In the data that follows, find each line containing "threedigits" and copy it.

→ **RECORDS TO USE**:

......

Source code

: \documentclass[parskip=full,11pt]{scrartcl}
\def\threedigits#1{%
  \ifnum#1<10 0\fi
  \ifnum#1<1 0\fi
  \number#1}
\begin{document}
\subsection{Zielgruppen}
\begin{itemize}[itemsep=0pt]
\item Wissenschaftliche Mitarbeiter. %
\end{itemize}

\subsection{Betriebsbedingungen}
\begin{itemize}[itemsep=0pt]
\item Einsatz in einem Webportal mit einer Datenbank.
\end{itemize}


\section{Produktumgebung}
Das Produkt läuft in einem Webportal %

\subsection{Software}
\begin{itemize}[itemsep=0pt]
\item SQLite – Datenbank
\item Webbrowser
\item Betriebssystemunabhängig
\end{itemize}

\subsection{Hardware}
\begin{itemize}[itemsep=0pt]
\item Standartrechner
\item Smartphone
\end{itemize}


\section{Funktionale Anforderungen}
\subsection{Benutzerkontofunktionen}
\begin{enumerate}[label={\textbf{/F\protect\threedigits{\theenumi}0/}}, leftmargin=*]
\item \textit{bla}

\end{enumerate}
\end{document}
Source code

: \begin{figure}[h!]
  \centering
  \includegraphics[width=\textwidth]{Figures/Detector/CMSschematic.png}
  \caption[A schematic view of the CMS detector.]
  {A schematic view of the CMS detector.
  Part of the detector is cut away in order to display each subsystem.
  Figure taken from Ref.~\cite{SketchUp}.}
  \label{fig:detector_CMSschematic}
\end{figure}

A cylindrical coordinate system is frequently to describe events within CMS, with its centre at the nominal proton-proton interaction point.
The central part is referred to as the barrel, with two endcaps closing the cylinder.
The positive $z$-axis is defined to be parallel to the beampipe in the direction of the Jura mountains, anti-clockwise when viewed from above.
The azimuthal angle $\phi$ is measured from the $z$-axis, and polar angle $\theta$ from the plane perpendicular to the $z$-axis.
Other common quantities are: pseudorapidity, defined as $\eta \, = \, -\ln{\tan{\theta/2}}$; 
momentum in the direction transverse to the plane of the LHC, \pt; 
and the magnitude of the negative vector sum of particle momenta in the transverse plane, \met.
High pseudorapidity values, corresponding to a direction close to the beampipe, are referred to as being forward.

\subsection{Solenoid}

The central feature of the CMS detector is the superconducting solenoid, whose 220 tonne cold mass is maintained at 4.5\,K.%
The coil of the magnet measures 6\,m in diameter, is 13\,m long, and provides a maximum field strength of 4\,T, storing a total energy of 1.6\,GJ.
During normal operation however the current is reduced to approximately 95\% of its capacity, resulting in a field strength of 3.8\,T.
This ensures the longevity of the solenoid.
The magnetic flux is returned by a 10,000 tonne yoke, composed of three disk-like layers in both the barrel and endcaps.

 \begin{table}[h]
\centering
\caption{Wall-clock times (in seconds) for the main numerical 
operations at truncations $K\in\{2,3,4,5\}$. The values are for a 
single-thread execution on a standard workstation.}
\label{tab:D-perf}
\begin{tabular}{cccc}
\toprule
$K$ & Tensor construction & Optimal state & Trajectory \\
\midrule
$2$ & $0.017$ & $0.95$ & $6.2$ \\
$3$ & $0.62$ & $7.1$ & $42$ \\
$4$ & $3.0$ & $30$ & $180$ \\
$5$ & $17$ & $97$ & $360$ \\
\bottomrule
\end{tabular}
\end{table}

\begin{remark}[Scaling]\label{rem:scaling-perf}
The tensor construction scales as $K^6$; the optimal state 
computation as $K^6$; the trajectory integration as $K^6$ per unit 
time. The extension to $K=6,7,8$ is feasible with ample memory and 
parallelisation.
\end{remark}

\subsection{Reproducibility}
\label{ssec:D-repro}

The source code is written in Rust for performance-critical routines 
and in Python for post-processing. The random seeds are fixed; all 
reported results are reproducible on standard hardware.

......

→ **EXPECTED ANSWER**:
\def\threedigits#1{%
\begin{enumerate}[label={\textbf{/F\protect\threedigits{\theenumi}0/}}, leftmargin=*]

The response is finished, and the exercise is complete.